'Tres lunas', 2007-2018. Fotografía de José Manuel Ballester

'Tres lunas', 2007-2018. Fotografía de José Manuel Ballester

Letras

Familia tres

23 noviembre, 2018 01:00

En el edificio de enfrente vivían tres hermanos, jubilados ya, que no se separaban nunca. Parecían el mismo hombre reciclado, iban juntos a todas partes, realizaban pequeñas chapuzas, se paraban en la acera a conversar con unos u otros, cosidos por los codos, los tres con aquella expresión astuta, misma altura, misma ropa, misma cabeza achatada envuelta en arrugas intercambiables que les cruzaban la frente como latigazos de piel y les difuminaba los ojos.

Era imposible distinguirlos entre sí. Ninguno de los tres hermanos se había casado, alérgicos al matrimonio, vivían los tres solos en el mismo apartamento de alquiler, bajo una especie de celibato monacal, y era fácil encontrártelos a mediodía trasladando herramientas o instrumentos musicales con sus zapatos demasiado holgados, sus manos de tridente, hombros caídos, chaquetas de intemperie.

Pasaron muchos años y yo abandoné aquel barrio. No lo hice de forma voluntaria, aclaro, sino abatido por un sentimiento de fatalidad y desconsuelo. Me hospitalizaron. Cuando abandoné la clínica y mi vida anterior, pesaba cincuenta kilos. Todavía muy débil, con intervalos de salud, durante cerca de una década me mantuve tercamente alejado de aquellas calles, aquel polvo y aquel viento de sonidos.
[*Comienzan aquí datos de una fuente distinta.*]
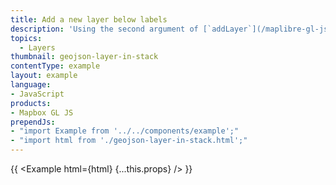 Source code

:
 ```yaml
---
title: Add a new layer below labels
description: 'Using the second argument of [`addLayer`](/maplibre-gl-js/api/#map#addlayer), you can be more precise.'
topics:
  - Layers
thumbnail: geojson-layer-in-stack
contentType: example
layout: example
language:
- JavaScript
products:
- Mapbox GL JS
prependJs:
- "import Example from '../../components/example';"
- "import html from './geojson-layer-in-stack.html';"
---
```


{{ <Example html={html} {...this.props} /> }}
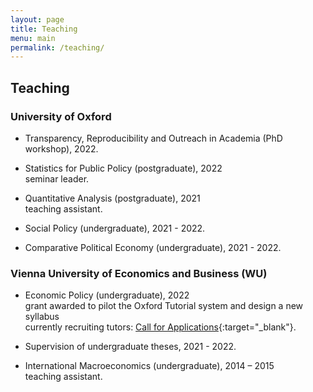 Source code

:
 ```yaml
---
layout: page
title: Teaching
menu: main
permalink: /teaching/
---
```


## Teaching

### University of Oxford

- Transparency, Reproducibility and Outreach in Academia (PhD workshop), 2022.

- Statistics for Public Policy (postgraduate), 2022 \
seminar leader.

- Quantitative Analysis (postgraduate), 2021 \
teaching assistant.

- Social Policy (undergraduate), 2021 - 2022.

- Comparative Political Economy (undergraduate), 2021 - 2022.

### Vienna University of Economics and Business (WU)

- Economic Policy (undergraduate), 2022 \
grant awarded to pilot the Oxford Tutorial system and design a new syllabus  \
currently recruiting tutors: [Call for Applications](https://lukaslehner.github.io/assets/CfA_Tutorium.pdf){:target="_blank"}.

- Supervision of undergraduate theses, 2021 - 2022.

- International Macroeconomics (undergraduate), 2014 – 2015 \
teaching assistant.
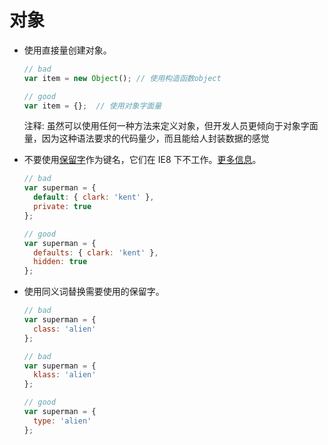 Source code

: # 对象

- 使用直接量创建对象。

  ```javascript
  // bad
  var item = new Object(); // 使用构造函数object

  // good
  var item = {};  // 使用对象字面量
  ```
  注释: 虽然可以使用任何一种方法来定义对象，但开发人员更倾向于对象字面量，因为这种语法要求的代码量少，而且能给人封装数据的感觉

- 不要使用[保留字](http://es5.github.io/#x7.6.1)作为键名，它们在 IE8 下不工作。[更多信息](https://github.com/airbnb/javascript/issues/61)。

  ```javascript
  // bad
  var superman = {
    default: { clark: 'kent' },
    private: true
  };

  // good
  var superman = {
    defaults: { clark: 'kent' },
    hidden: true
  };
  ```

- 使用同义词替换需要使用的保留字。

  ```javascript
  // bad
  var superman = {
    class: 'alien'
  };

  // bad
  var superman = {
    klass: 'alien'
  };

  // good
  var superman = {
    type: 'alien'
  };
  ```

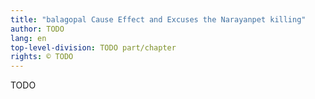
 ```yaml
---
title: "balagopal Cause Effect and Excuses the Narayanpet killing"
author: TODO
lang: en
top-level-division: TODO part/chapter
rights: © TODO
---
```


TODO

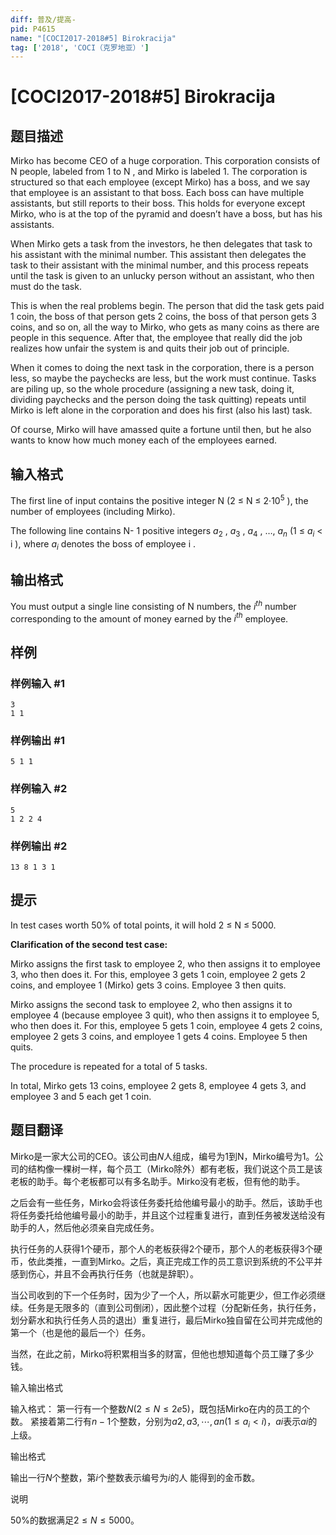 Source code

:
 ```yaml
---
diff: 普及/提高-
pid: P4615
name: "[COCI2017-2018#5] Birokracija"
tag: ['2018', 'COCI（克罗地亚）']
---
```

# [COCI2017-2018#5] Birokracija
## 题目描述

Mirko has become CEO of a huge corporation. This corporation consists of ​N people,
labeled from 1 to ​N
, and Mirko is labeled 1. The corporation is structured so that each
employee (except Mirko) has a boss, and we say that employee is an assistant to that boss.
Each boss can have multiple assistants, but still reports to their boss. This holds for
everyone except Mirko, who is at the top of the pyramid and doesn’t have a boss, but has his
assistants.

When Mirko gets a task from the investors, he then delegates that task to his assistant with
the minimal number. This assistant then delegates the task to their assistant with the
minimal number, and this process repeats until the task is given to an unlucky person
without an assistant, who then must do the task.

This is when the real problems begin. The person that did the task gets paid 1 coin, the boss
of that person gets 2 coins, the boss of that person gets 3 coins, and so on, all the way to
Mirko, who gets as many coins as there are people in this sequence. After that, the
employee that really did the job realizes how unfair the system is and quits their job out of
principle.

When it comes to doing the next task in the corporation, there is a person less, so maybe the
paychecks are less, but the work must continue. Tasks are piling up, so the whole procedure
(assigning a new task, doing it, dividing paychecks and the person doing the task quitting)
repeats until Mirko is left alone in the corporation and does his first (also his last) task.

Of course, Mirko will have amassed quite a fortune until then, but he also wants to know how
much money each of the employees earned.
## 输入格式

The first line of input contains the positive integer ​N (2 ≤ ​N ≤ 2·$10^5$​ ), the number of
employees (including Mirko).

The following line contains ​N- 1 positive integers $a_2$​ , ​$a_3$​ , ​$a_4$ , …, ​$a_n$
(1 ≤ ​$a_i$
< ​i
), where ​$a_i$
denotes the boss of employee ​i
.
## 输出格式

You must output a single line consisting of ​N numbers, the $i^{th}$ number corresponding to the
amount of money earned by the $i^{th}$ employee.
## 样例

### 样例输入 #1
```
3
1 1
```
### 样例输出 #1
```
5 1 1
```
### 样例输入 #2
```
5
1 2 2 4
```
### 样例输出 #2
```
13 8 1 3 1
```
## 提示

In test cases worth 50% of total points, it will hold 2 ≤ ​N
≤ 5000.

**Clarification of the second test case:**

Mirko assigns the first task to employee 2, who then assigns it to employee 3, who then does it. For
this, employee 3 gets 1 coin, employee 2 gets 2 coins, and employee 1 (Mirko) gets 3 coins.
Employee 3 then quits.

Mirko assigns the second task to employee 2, who then assigns it to employee 4 (because employee
3 quit), who then assigns it to employee 5, who then does it. For this, employee 5 gets 1 coin,
employee 4 gets 2 coins, employee 2 gets 3 coins, and employee 1 gets 4 coins. Employee 5 then quits.

The procedure is repeated for a total of 5 tasks.

In total, Mirko gets 13 coins, employee 2 gets 8, employee 4 gets 3, and employee 3 and 5 each get 1
coin.
## 题目翻译

Mirko是一家大公司的CEO。该公司由$N$人组成，编号为1到N，Mirko编号为$1$。公司的结构像一棵树一样，每个员工（Mirko除外）都有老板，我们说这个员工是该老板的助手。每个老板都可以有多名助手。Mirko没有老板，但有他的助手。

之后会有一些任务，Mirko会将该任务委托给他编号最小的助手。然后，该助手也将任务委托给他编号最小的助手，并且这个过程重复进行，直到任务被发送给没有助手的人，然后他必须亲自完成任务。

执行任务的人获得1个硬币，那个人的老板获得2个硬币，那个人的老板获得3个硬币，依此类推，一直到Mirko。之后，真正完成工作的员工意识到系统的不公平并感到伤心，并且不会再执行任务（也就是辞职）。

当公司收到的下一个任务时，因为少了一个人，所以薪水可能更少，但工作必须继续。任务是无限多的（直到公司倒闭），因此整个过程（分配新任务，执行任务，划分薪水和执行任务人员的退出）重复进行，最后Mirko独自留在公司并完成他的第一个（也是他的最后一个）任务。

当然，在此之前，Mirko将积累相当多的财富，但他也想知道每个员工赚了多少钱。

输入输出格式

输入格式：
第一行有一个整数$N(2 ≤ N ≤ 2e5)$，既包括Mirko在内的员工的个数。
紧接着第二行有$n-1$个整数，分别为$a2,a3,\cdots ,an(1 ≤ a_i < i )$，$ai$表示$ai$的上级。

输出格式

输出一行$N$个整数，第$i$个整数表示编号为$i$的人
能得到的金币数。

说明

$50\%$的数据满足$2≤N≤5000$。
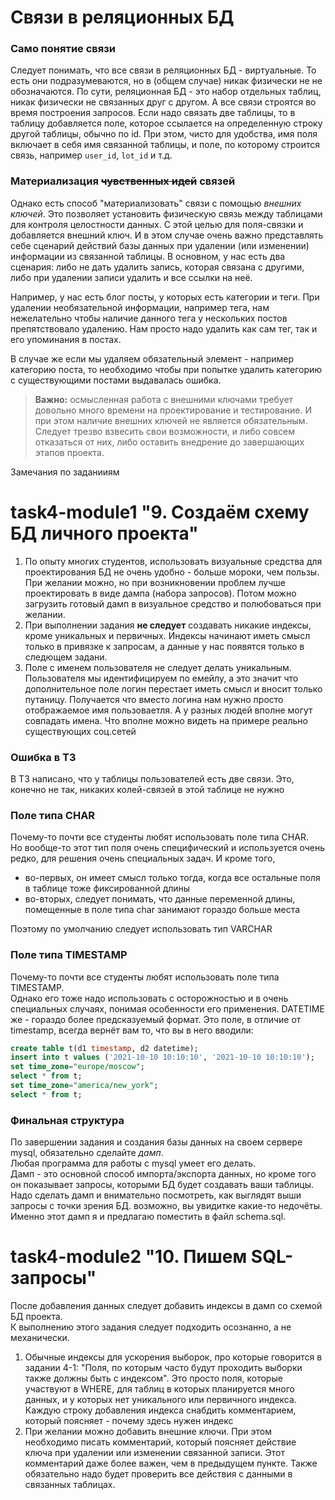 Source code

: # Связи в реляционных БД

### Само понятие связи

Следует понимать, что все связи в реляционных БД - виртуальные. То есть они подразумеваются, но в (общем случае) никак физически не не обозначаются. По сути, реляционная БД - это набор отдельных таблиц, никак физически не связанных друг с другом. А все связи строятся во время построения запросов. Если надо связать две таблицы, то в таблицу добавляется поле, которое ссылается на определенную строку другой таблицы, обычно по id. При этом, чисто для удобства, имя поля включает в себя имя связанной таблицы, и поле, по которому строится связь, например `user_id`, `lot_id` и т.д.

### Материализация ~~чувственных идей~~ связей

Однако есть способ "материализовать" связи с помощью *внешних ключей*. Это позволяет установить физическую связь между таблицами для контроля целостности данных. С этой целью для поля-связки и добавляется внешний ключ. И в этом случае очень важно представлять себе сценарий действий базы данных при удалении (или изменении) информации из связанной таблицы. В основном, у нас есть два сценария: либо не дать удалить запись, которая связана с другими, либо при удалении записи удалить и все ссылки на неё.

Например, у нас есть блог посты, у которых есть категории и теги. При удалении необязательной информации, например тега, нам нежелательно чтобы наличие данного тега у нескольких постов препятствовало удалению. Нам просто надо удалить как сам тег, так и его упоминания в постах. 

В случае же если мы удаляем обязательный элемент - например категорию поста, то необходимо чтобы при попытке удалить категорию с существующими постами выдавалась ошибка.

> **Важно:** осмысленная работа с внешними ключами требует довольно много времени на проектирование и тестирование. И при этом наличие внешних ключей не является обязательным. Следует трезво взвесить свои возможности, и либо совсем отказаться от них, либо оставить внедрение до завершающих этапов проекта. 

Замечания по заданииям

# task4-module1 "9. Создаём схему БД личного проекта"

1. По опыту многих студентов, использовать визуальные средства для проектирования БД не очень удобно - больше мороки, чем пользы. При желании можно, но при возникновении проблем лучше проектировать в виде дампа (набора запросов). Потом можно загрузить готовый  дамп в визуальное средство и полюбоваться при желании.
1. При выполнении задания **не следует** создавать никакие индексы, кроме уникальных и первичных. 
Индексы начинают иметь смысл только в привязке к запросам, а данные у нас появятся только в следющем задани.
2. Поле с именем пользователя не следует делать уникальным. Пользователя мы идентифицируем по емейлу, а это значит что 
дополнительное поле логин перестает иметь смысл и вносит только путаницу.
Получается что вместо логина нам нужно просто отображаемое имя пользоваетля. А у разных людей вполне могут совпадать имена. 
Что вполне можно видеть на примере реально существующих соц.сетей

### Ошибка в ТЗ

В ТЗ написано, что у таблицы пользователей есть две связи. Это, конечно не так, никаких колей-связей в этой таблице не нужно

### Поле типа CHAR

Почему-то почти все студенты любят использовать поле типа CHAR.   
Но вообще-то этот тип поля очень специфический и используется очень редко, для решения очень специальных задач. И кроме того,
- во-первых, он имеет смысл только тогда, когда все остальные поля в таблице тоже фиксированной длины
- во-вторых, следует понимать, что данные переменной длины, помещенные в поле типа char занимают гораздо больше места

Поэтому по умолчанию следует использовать тип VARCHAR

### Поле типа TIMESTAMP

Почему-то почти все студенты любят использовать поле типа TIMESTAMP.   
Однако его тоже надо использовать с осторожностью и в очень специальных случаях, понимая особенности его применения.
DATETIME же - гораздо более предсказуемый формат. Это поле, в отличие от timestamp, всегда вернёт вам то, что вы в него вводили:

```SQL
create table t(d1 timestamp, d2 datetime);
insert into t values ('2021-10-10 10:10:10', '2021-10-10 10:10:10');
set time_zone="europe/moscow";
select * from t;
set time_zone="america/new_york";
select * from t;
```

### Финальная структура

По завершении задания и создания базы данных на своем сервере mysql, обязательно сделайте *дамп*.   
Любая программа для работы с mysql умеет его делать.    
Дамп - это основной способ импорта/экспорта данных, но кроме того он показывает запросы, которыми БД будет создавать ваши таблицы.    
Надо сделать дамп и внимательно посмотреть, как выглядят выши запросы с точки зрения БД. возможно, вы увидитке какие-то недочёты.
Именно этот дамп я и предлагаю поместить в файл schema.sql.

# task4-module2 "10. Пишем SQL-запросы"


После добавления данных следует добавить индексы в дамп со схемой БД проекта.   
К выполнению этого задания следует подходить осознанно, а не механически. 

1. Обычные индексы для ускорения выборок, про которые говорится в задании 4-1: "Поля, по которым часто будут проходить выборки также должны быть с индексом". 
Это просто поля, которые участвуют в WHERE, для таблиц в которых планируется много данных, и у которых нет уникального или первичного индекса. 
Каждую строку добавления индекса снабдить комментарием, который поясняет - почему здесь нужен индекс
2. При желании можно добавить внешние ключи. При этом необходимо писать комментарий, который поясняет действие ключа при удалении или изменении связанной записи.
Этот комментарий даже более важен, чем в предыдущем пункте.
Также обязательно надо будет проверить все действия с данными в связанных таблицах. 




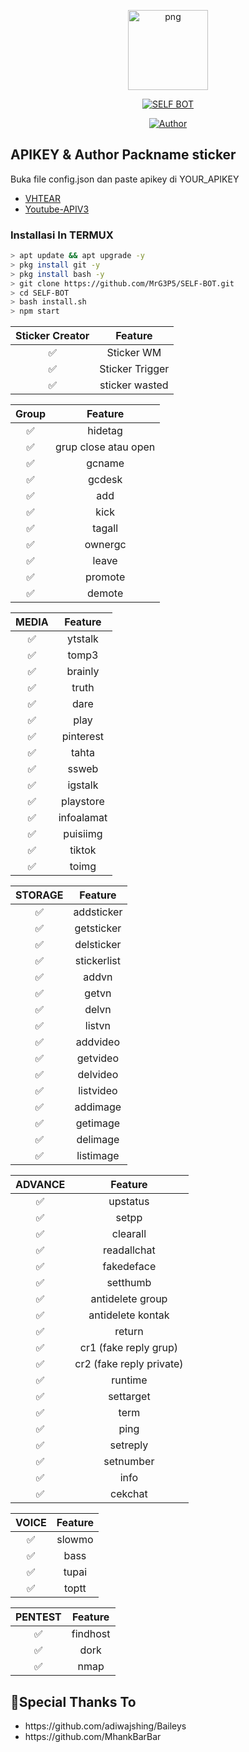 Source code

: <p align="center">
<img src="https://g.top4top.io/p_1888lawbj1.png" alt="png" width="128" height="128"/>
</p>
<p align="center">
<a href="#"><img title="SELF BOT" src="https://img.shields.io/badge/SELF BOT-green?colorA=%23ff0000&colorB=%23017e40&style=for-the-badge"></a>
</p>
<p align="center">
<a href="https://github.com/MrG3P5"><img title="Author" src="https://img.shields.io/badge/Author-X MrG3P5-red.svg?style=for-the-badge&logo=github"></a>
</p>

## APIKEY & Author Packname sticker
Buka file config.json dan paste apikey di YOUR_APIKEY
- [VHTEAR](https://api.vhtear.com)
- [Youtube-APIV3](https://www.youtube.com/watch?v=TE66McLMMEw)

### Installasi In TERMUX

```bash
> apt update && apt upgrade -y
> pkg install git -y
> pkg install bash -y
> git clone https://github.com/MrG3P5/SELF-BOT.git
> cd SELF-BOT
> bash install.sh
> npm start
```

| Sticker Creator |                Feature           |
| :-----------: | :--------------------------------: |
|       ✅       | Sticker WM                        |
|       ✅       | Sticker Trigger                   |
|       ✅       | sticker wasted                   |

| Group |                     Feature                |
| :------------: | :---------------------------------------------: |
|       ✅        |  hidetag               |
|       ✅        |  grup close atau open       |
|       ✅        |  gcname          |
|       ✅        |  gcdesk       |
|       ✅        |  add              |
|       ✅        |  kick              |
|       ✅        |  tagall              |
|       ✅        |  ownergc              |
|       ✅        |  leave              |
|       ✅        |  promote              |
|       ✅        |  demote              |

| MEDIA |                     Feature                |
| :------------: | :---------------------------------------------: |
|       ✅        |  ytstalk              |
|       ✅        |  tomp3              |
|       ✅        |  brainly              |
|       ✅        |  truth              |
|       ✅        |  dare              |
|       ✅        |  play              |
|       ✅        |  pinterest              |
|       ✅        |  tahta              |
|       ✅        |  ssweb              |
|       ✅        |  igstalk              |
|       ✅        |  playstore              |
|       ✅        |  infoalamat              |
|       ✅        |  puisiimg              |
|       ✅        |  tiktok              |
|       ✅        |  toimg              |

| STORAGE |                     Feature                |
| :------------: | :---------------------------------------------: |
|       ✅        |  addsticker             |
|       ✅        |  getsticker             |
|       ✅        |  delsticker             |
|       ✅        |  stickerlist             |
|       ✅        |  addvn             |
|       ✅        |  getvn             |
|       ✅        |  delvn             |
|       ✅        |  listvn             |
|       ✅        |  addvideo             |
|       ✅        |  getvideo             |
|       ✅        |  delvideo             |
|       ✅        |  listvideo             |
|       ✅        |  addimage             |
|       ✅        |  getimage             |
|       ✅        |  delimage             |
|       ✅        |  listimage             |

| ADVANCE |                     Feature                |
| :------------: | :---------------------------------------------: |
|       ✅        |  upstatus             |
|       ✅        |  setpp             |
|       ✅        |  clearall             |
|       ✅        |  readallchat             |
|       ✅        |  fakedeface             |
|       ✅        |  setthumb             |
|       ✅        |  antidelete group             |
|       ✅        |  antidelete kontak             |
|       ✅        |  return             |
|       ✅        |  cr1 (fake reply grup)             |
|       ✅        |  cr2 (fake reply private)             |
|       ✅        |  runtime             |
|       ✅        |  settarget             |
|       ✅        |  term             |
|       ✅        |  ping             |
|       ✅        |  setreply             |
|       ✅        |  setnumber             |
|       ✅        |  info             |
|       ✅        |  cekchat             |

| VOICE |                     Feature                |
| :------------: | :---------------------------------------------: |
|       ✅        |  slowmo             |
|       ✅        |  bass             |
|       ✅        |  tupai             |
|       ✅        |  toptt             |

| PENTEST |                     Feature                |
| :------------: | :---------------------------------------------: |
|       ✅        |  findhost             |
|       ✅        |  dork             |
|       ✅        |  nmap             |


## 🙏Special Thanks To
<ul>
<li>https://github.com/adiwajshing/Baileys<br>
<li>https://github.com/MhankBarBar<br>
</li>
Por precaución, evité volver a pisar el barrio, a mencionarlo siquiera en mis conversaciones más íntimas, pues dolía demasiado. Me cansé de esperar una llamada telefónica o un mensaje de su parte, que nunca llegó. No tenían motivos para despreciarme así. En cierto momento, sin embargo, la necesidad económica me apretó de nuevo en contra de mi voluntad hacia aquellas mismas esquinas y plazas y noches en las que tanto amé, que tanto terminé odiando, y que me había jurado a mí mismo no volver a habitar.

"Una tarde me crucé con uno de los tres hermanos inseparables. Iba él solo, cojeando muy despacio, torcido"

Regresé. Me instalé en un piso, no muy lejos del instituto de enseñanza media donde interrumpí mis estudios. El lugar del crimen, podríamos decir, admito que de un modo un tanto melodramático. Me sorprendió comprobar cómo toda la zona había sido remodelada en una violenta operación quirúrgica, de una modernidad abrasiva, y costaba esfuerzo reconocer los contornos originales bajo todo aquel disfraz de hormigón que se había llevado por delante sombras de árboles y jardines con piscinas, la huella de nuestras voces y risas, y los había sustituido por asfalto y franquicias. No podía evitar la comparación entre este presente aterido y las postales mentales antiguas que yo atesoraba con avidez.

Apenas sin querer, me encontré frecuentando aquellos escasos lugares -un café a trasmano de aire enrarecido, algún cine polvoriento a las cuatro de la tarde- que habían conseguido esquivar la orgía de destrucción y triunfalismo que lo había anegado, si no todo, sí casi todo.

Llevaba allí viviendo algún tiempo, ni bien ni mal, cuando una tarde me crucé con uno de los tres hermanos inseparables. Iba él solo, cojeando muy despacio, torcido, y como roto o viejísimo, y a mí, que no había vuelto a pensar en ellos tres ni un solo segundo desde entonces, me impresionó verlo. Me pregunté cómo sería la vida de ese superviviente en ausencia de los otros dos, su vejez ciega, solo en su casa, vagando por las habitaciones demasiado amplias o de paredes oscuras o con el grito de luz último de un canario.

Sentí una pena honda. Había un funeral en mi boca.

Ese día comprendí lo que era la soledad.